Pick up your Freixenet at Binny’s. As for hibiscus flowers, check with one of the following – and don’t think you have to confine this lovely cocktail to Valentine’s day:
- La Salle Flowers – 731 N LaSalle Street
- Chicago Flower Company – 1948 N Elston Avenue
- Bonnie Flower Shop – 3400 E Irving Park Road
- Bunches – 2448 N Lincoln Avenue
And/or consider the sensual possibilities of combining cognac and chocolate. If you thought cognac was something other people drink, think again. No need to pour a big gulp of the stuff; it’s a treat to try just a couple of sips when you’re enjoying some chocolate. The chocolate coats the mouth and prepares the palate for the complex warming sensations of the cognac. And the lovely spicy and rich aromas and complex flavors of the cognac are perfect foils for the joy of dark chocolate. Below are a few types of cognac that go beautifully with this combination.
Louis Royer cognac Force, high strength, 53° smells kind of like rye whiskey right when you pour it. A really strong and hot sensation on the tongue and down the throat. Probably its 53% alcohol has something to do with that roughness. A few other reviews recommend pouring yourself a drink and letting it breathe for a while to smoothe out the raw edges. Drunk right after pouring, it might be too strong for some, but once it sits, enjoy the complexity. **** Flavor also marries nicely with chocolate with 73% cacao.
Camus VSOP Elegance Cognac has jasmine aromas intermingled with subtle yellow fruit notes. On the palate, a nice balance between smoothness and structure that’s enhanced with vanilla and light woody notes. Smooth and subtle on the tongue with a long silky finish. Lovely with chocolate, a truly sensual combination. 40% alc. ****
Hine Rare VSOP Fine Champagne Cognac from France has a subtle nose with almost a hint of licorice. It’s a middle-aged cognac that’s called Fine Champagne because of the blending of the two best crus. The youngest cognac is 6 years old, meaning it was matured in oak barrels for at least 6 years. Love it with chocolate. 40% alc. ****
Pierre Ferrand Premier Cru du Cognac, A complex and full-bodied Cognac with a fine gold color; fruity and round with a slightly vanilla flavor. Slightly sweet on the palate. Enjoy the heady scent of grapes picked fresh from the harvest. Superb with chocolate. 45% alc. *****
Courvoisier VSOP Cognac. A blend of the Grande Champagne and Petit Champagne crus, giving it the “Fine Champagne” distinction. Enjoy the finesse of the vanilla, dried fruit and heady summer flower notes. Complex and warming on the palate with a long finish. Excellent with chocolate. 40% alc.

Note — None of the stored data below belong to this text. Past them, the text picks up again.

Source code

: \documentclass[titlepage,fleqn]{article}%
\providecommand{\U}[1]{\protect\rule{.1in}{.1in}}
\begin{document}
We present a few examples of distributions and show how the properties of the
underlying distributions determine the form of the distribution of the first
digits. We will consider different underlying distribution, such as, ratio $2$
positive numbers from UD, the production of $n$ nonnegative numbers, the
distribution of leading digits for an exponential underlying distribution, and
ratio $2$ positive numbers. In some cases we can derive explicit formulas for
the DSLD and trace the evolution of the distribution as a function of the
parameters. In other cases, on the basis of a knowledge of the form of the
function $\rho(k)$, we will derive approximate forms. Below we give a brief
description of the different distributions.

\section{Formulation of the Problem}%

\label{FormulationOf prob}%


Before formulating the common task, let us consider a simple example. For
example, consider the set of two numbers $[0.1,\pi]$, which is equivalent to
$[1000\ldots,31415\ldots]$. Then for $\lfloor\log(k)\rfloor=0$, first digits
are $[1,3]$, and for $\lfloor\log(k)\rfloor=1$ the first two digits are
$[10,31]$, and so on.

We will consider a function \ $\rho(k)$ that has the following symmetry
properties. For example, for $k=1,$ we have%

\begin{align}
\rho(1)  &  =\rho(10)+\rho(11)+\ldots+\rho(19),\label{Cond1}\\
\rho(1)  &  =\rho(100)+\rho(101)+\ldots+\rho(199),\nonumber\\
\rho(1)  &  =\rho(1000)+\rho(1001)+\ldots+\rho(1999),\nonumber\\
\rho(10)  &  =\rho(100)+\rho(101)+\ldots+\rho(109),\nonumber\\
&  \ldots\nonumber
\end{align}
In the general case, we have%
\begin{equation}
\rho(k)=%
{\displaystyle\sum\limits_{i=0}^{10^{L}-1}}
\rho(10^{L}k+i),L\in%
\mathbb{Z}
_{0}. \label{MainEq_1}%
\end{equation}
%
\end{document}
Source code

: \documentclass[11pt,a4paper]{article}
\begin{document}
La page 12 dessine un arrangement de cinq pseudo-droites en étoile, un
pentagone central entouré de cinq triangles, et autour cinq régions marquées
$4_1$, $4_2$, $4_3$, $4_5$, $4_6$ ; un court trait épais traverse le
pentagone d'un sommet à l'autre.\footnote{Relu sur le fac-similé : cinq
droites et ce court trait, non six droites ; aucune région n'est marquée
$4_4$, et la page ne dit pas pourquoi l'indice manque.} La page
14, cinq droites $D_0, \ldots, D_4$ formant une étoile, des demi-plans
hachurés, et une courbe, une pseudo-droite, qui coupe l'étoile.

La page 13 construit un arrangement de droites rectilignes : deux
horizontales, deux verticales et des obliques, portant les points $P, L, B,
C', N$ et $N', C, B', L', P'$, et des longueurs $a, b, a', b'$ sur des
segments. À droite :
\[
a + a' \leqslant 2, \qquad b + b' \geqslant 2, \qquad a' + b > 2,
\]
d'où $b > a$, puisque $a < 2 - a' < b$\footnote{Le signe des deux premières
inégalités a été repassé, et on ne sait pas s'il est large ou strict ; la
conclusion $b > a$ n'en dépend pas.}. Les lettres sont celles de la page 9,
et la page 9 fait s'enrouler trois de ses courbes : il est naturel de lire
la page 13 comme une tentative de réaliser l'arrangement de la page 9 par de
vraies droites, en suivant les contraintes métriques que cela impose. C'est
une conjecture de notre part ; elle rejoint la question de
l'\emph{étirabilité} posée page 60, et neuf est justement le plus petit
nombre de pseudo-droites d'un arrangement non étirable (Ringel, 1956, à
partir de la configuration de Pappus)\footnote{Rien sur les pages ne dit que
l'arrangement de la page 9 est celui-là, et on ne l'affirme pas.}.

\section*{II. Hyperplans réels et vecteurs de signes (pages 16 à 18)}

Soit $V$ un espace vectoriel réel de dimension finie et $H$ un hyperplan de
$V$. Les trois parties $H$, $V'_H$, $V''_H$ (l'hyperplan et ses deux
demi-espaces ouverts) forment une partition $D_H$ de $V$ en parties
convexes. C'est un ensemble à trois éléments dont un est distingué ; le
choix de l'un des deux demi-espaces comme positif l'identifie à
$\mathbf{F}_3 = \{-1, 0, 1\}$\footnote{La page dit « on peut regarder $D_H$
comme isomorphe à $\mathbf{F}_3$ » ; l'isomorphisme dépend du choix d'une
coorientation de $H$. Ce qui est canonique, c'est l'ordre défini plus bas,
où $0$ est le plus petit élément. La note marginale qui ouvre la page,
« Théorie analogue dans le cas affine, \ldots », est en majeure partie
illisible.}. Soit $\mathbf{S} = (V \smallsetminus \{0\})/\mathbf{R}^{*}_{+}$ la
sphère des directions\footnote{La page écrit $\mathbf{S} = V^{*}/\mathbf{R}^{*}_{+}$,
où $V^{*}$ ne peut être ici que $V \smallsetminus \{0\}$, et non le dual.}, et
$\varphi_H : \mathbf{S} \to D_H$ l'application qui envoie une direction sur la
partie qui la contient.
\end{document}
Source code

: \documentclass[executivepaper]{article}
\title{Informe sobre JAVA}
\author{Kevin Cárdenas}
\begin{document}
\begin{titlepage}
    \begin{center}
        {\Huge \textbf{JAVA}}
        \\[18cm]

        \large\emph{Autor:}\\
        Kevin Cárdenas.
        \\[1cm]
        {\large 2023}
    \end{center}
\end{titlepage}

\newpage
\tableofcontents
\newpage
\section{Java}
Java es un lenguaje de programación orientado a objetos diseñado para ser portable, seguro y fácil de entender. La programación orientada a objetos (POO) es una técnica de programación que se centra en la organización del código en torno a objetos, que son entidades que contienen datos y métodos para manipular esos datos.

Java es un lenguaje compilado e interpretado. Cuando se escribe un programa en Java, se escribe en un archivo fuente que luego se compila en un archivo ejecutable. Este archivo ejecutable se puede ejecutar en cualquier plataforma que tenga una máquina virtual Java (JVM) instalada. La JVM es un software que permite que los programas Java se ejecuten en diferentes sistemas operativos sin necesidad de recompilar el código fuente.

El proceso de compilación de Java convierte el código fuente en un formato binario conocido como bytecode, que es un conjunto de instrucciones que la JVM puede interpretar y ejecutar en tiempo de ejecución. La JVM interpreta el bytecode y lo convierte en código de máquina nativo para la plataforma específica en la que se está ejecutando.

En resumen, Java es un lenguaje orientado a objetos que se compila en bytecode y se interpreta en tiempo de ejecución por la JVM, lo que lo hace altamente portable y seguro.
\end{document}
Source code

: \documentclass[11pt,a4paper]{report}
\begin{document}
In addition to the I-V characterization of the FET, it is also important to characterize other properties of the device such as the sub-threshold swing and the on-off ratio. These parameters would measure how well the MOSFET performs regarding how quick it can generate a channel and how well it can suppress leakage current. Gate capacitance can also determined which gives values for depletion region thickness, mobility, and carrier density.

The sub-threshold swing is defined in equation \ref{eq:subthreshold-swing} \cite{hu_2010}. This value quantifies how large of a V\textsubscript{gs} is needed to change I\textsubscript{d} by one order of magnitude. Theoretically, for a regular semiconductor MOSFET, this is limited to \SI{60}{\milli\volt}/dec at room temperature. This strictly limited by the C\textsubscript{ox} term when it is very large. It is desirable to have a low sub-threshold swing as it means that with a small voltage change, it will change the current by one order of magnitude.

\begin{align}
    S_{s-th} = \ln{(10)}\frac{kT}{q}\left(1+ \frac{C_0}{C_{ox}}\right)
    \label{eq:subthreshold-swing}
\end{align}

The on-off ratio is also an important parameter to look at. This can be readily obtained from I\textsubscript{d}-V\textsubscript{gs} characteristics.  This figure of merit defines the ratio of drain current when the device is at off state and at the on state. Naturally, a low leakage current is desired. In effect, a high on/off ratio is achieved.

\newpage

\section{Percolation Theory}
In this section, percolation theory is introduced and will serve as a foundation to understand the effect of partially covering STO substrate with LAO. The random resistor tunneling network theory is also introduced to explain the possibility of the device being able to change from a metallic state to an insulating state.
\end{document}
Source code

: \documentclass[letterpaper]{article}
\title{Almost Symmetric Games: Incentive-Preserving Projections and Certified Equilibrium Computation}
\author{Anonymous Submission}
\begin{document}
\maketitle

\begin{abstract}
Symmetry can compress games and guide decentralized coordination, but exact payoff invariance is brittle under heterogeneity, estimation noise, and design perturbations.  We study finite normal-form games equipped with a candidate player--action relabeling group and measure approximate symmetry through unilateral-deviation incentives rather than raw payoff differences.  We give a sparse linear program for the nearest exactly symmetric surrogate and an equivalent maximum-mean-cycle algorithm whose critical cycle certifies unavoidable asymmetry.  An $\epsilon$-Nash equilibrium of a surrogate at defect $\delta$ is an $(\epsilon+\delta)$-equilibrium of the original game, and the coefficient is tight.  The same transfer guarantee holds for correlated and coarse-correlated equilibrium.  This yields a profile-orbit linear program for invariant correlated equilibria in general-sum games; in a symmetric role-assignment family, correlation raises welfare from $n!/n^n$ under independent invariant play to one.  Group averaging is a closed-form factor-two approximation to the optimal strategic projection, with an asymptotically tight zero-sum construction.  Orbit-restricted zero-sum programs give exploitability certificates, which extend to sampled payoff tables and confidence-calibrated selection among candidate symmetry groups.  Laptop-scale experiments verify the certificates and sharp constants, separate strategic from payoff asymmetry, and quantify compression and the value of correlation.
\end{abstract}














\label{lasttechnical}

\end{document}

And for even more precise recommendations, the Cognac Board gives these specific ideas: For lighter-bodied Cognacs, creamier and softer chocolates are better suited, and for older and bolder Cognacs, go with intense-flavored chocolates.
- White chocolate / Cognac Frozen VS– Experts recommend Frozen VS with a white chocolate: its subtle cream and buttery tones blend harmoniously with this category’s oily texture.
- Crunchy hazelnut praline / Cognac VS – VS Cognac complement fondant and rich texture such as caramel or hazelnut pralines. Those flavors soften the bite of the VS.
- Dark chocolate covered fruits / Cognac VSOP – The bitterness of dark chocolate, including those with nutty, floral and fruity notes, pairs well with an aged Cognac, standing up to its complexity.
- Dark chocolate / Cognac XO– Oak, clove, black pepper and dried fruit, the aromatic characteristics of XO respond to the roundness of simple and intense dark chocolate. As the fullest and richest of all Cognacs, XO also enhances creamy notes of vanilla and caramel macarons.